Being a man who preferred subjects he knew about, he wrote about wine for The Observer, but the extra-curricular journalism that gave him most satisfaction was the rugby column, begun in 1986 in The Independent. He liked the company of politicians such as Anthony Crosland and Denzil Davies, but the man whose call he always answered was the Welsh rugby coach Clem Thomas when there was conversation to be had and drinking to be done. The line "Alan Watkins is away" where his Observer column usually sat meant that rugby was taking precedence over politics. His Independent rugby column lasted almost 20 years until he quit early in 2006.
Watkins did not write a formal autobiography, but he did write extensively about his life in a number of books.
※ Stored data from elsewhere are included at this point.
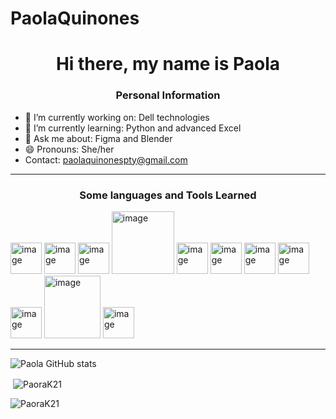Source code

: # PaolaQuinones
<h1 align = center>Hi there, my name is Paola</h1>

<h3 align = center>Personal Information</h3>

- 🔭 I’m currently working on: Dell technologies
- 🌱 I’m currently learning: Python and advanced Excel
- 💬 Ask me about: Figma and Blender
- 😄 Pronouns: She/her
- Contact: paolaquinonespty@gmail.com
<hr>
<h3 align = center>Some languages and Tools Learned</h3>
<img width="50" height="50" alt="image" src="https://github.com/user-attachments/assets/b504c2b2-d769-4d88-970f-23f2298ea989" />
<img width="50" height="50" alt="image" src="https://github.com/user-attachments/assets/521590d7-885d-4cae-818b-9a0e2ba5a1f6" />
<img width="50" height="50" alt="image" src="https://github.com/user-attachments/assets/e4d77240-68b7-4b2b-8415-c07cfe985685" />
<img width="100" height="100" alt="image" src="https://github.com/user-attachments/assets/bfe9ca4f-53ae-4aff-a0a2-79819fc39df0" />
<img width="50" height="50" alt="image" src="https://github.com/user-attachments/assets/72435124-a460-4aa1-be4c-00ca7b5be9ed" />
<img width="50" height="50" alt="image" src="https://github.com/user-attachments/assets/09591c7d-cc03-4669-aee9-9fd79a0b3558" />
<img width="50" height="50" alt="image" src="https://github.com/user-attachments/assets/3723d8af-26d1-465e-b16e-6e74b099b2b9" />
<img width="50" height="50" alt="image" src="https://github.com/user-attachments/assets/9d332d90-ef5b-44df-80a2-b04e19f3a21f" />
<img width="50" height="50" alt="image" src="https://github.com/user-attachments/assets/c0223502-99d9-430d-881f-5f8cfef53acc" />
<img width="90" height="100" alt="image" src="https://github.com/user-attachments/assets/ff2f1074-22c9-4eaf-bab3-10f5ce62ab6f" />
<img width="50" height="50" alt="image" src="https://github.com/user-attachments/assets/be5eaff5-0cd6-471e-a60f-f68961a74566" />


<hr>

![Paola GitHub stats](https://github-readme-stats.vercel.app/api?username=PaoraK21&show_icons=true&theme=transparent)

<p>&nbsp;<img align="center" src="https://github-readme-stats.vercel.app/api?username=PaoraK21&show_icons=true&locale=en" alt="PaoraK21" /></p>

<p><img align="center" src="https://github-readme-streak-stats.herokuapp.com/?user=PaoraK21&" alt="PaoraK21" /></p>

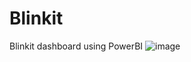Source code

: # Blinkit
Blinkit dashboard using PowerBI
![image](https://github.com/user-attachments/assets/7928183b-2773-4c8b-a9cf-162dd06b7e3e)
He intruded personally least of all in The Road to Number 10, a book about how politicians became leader of their party – which was well received by learned constitutional historians. He wrote accurately about the political intricacies involved in the fall of Mrs Thatcher in A Conservative Coup. He was a constant presence in most of the 28 delightful profiles in Brief Lives, mostly of people he worked with and for. (His piece on D.J. Watkins, teacher from Tycroes, noted that his son "went to Cambridge and later became a journalist in London".)
The nearest he came to autobiography was A Short Walk Down Fleet Street. He told tales of legendary figures and heroic drinking before the diaspora of newspapers to distant places where they do not properly belong, such as Canary Wharf and Kensington High Street. The book became required reading among young journalists for whom it was like passing through the looking glass to enter a different world. He recycled many of his best stories in these volumes and in various essays about political journalism, but most readers tolerated this, and regarded them indulgently, like old acquaintances. He himself became a character, the subject of fond memories of journalism seen through a nostalgic haze.
He wrote little about his personal life, except to say that he had had much happiness and some unhappiness. His marriage failed, and both his wife and a daughter predeceased him. He liked to drink champagne, red wine and armagnac, and a mild stroke on Good Friday, 2006 did not persuade him to curtail the pleasure he got from them. He is survived by a son and a daughter.
Alan Rhun Watkins, political journalist: born Tycroes, Carmarthenshire 3 April 1933; married 1955 Ruth Howard (died 1982; one son, one daughter and one daughter deceased); died 9 May 2010.